O despacho de bagagens também é cobrado. Ao contrário do que acontece no Brasil, onde as regras da ANAC obrigam que as empresas aéreas a permitir o check-in de uma mala de até 23kg por passageiro, na Europa (e Estados Unidos) essa imposição não existe. Isso permite às companhias a cobrança de passagens a preços extremamente acessíveis, com taxas extras para os passageiros que levam consigo bagagem a ser despachada. A ANAC têm trabalhado ultimamente para alterar essas regras, o que possibilitaria o barateamento das passagens e permitiria a operação de companhias aéreas de baixo custo no país.

Para evitar essas cobranças extras, a maioria dos passageiros da Ryanair sequer viaja com outra bagagem a não ser a mala de mão. O preço acessível e a ampla oferta de destinos tornaram as viagens pela Europa uma opção de passeio de final de semana. “Nós somos totalmente a favor das taxas e o preço para o check-in e despacho de bagagem vai subir. E vamos continuar subindo até conseguirmos persuadir 40% a 50% dos passageiros que viajam conosco por um ou dois dias para carregar apenas uma bagagem de mão.”, disse O’Leary um tempo atrás. “Eu posso viajar por duas semanas só com uma mochila. Ao invés de levar seu secador de cabelo, porque não comprar um quando chegar lá?”[6].

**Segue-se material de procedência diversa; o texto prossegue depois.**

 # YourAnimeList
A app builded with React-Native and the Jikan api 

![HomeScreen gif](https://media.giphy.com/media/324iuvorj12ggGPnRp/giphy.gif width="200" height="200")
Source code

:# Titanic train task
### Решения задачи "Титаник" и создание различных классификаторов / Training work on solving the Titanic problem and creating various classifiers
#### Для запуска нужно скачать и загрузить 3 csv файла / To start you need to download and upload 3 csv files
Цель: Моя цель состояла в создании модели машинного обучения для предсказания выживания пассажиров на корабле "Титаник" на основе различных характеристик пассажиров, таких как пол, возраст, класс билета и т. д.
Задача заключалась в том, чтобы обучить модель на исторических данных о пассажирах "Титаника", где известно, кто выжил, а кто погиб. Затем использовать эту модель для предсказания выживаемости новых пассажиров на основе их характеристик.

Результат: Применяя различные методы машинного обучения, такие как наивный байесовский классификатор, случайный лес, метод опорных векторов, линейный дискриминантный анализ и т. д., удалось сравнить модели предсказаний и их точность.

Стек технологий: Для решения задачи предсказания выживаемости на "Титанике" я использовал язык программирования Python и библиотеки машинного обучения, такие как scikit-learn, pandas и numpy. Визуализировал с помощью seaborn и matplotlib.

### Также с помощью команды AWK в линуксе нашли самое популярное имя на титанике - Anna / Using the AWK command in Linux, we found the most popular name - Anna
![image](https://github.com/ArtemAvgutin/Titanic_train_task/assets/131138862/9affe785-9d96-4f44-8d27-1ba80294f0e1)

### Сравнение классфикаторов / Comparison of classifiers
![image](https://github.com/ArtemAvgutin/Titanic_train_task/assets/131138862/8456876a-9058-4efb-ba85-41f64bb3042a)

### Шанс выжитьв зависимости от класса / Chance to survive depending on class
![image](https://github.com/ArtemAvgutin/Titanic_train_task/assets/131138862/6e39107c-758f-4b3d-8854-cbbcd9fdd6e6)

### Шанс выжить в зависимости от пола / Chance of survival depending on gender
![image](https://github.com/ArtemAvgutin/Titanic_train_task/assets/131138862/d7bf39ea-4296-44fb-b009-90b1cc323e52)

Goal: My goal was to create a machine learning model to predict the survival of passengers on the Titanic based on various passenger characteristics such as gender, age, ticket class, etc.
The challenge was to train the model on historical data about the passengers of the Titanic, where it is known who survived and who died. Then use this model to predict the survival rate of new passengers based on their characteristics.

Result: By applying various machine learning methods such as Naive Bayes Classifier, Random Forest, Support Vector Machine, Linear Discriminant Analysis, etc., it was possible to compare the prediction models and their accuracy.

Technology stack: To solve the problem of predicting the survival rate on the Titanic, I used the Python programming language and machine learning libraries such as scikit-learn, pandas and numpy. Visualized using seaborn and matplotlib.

A política de bagagem de mão da Ryanair ficou famosa por ser radical. Todas as malas de cabine eram pesadas e medidas e as que não se adequavam precisamente às regras eram taxadas. “Éramos nós que dizíamos aos nossos empregados que medissem a mala de todos até o último milímetro”, disse Michael mais recentemente, no final de 2015, quando admitiu a prática de manter um controle obsessivo pelas regras de bagagem. Mas ele acrescentou que o propósito nunca foi ganhar dinheiro com as taxas, mas sim diminuir o número de bagagens despachadas – meta atingida além do planejado: hoje cerca de 80% dos passageiros viajam apenas com a bagagem de mão[7].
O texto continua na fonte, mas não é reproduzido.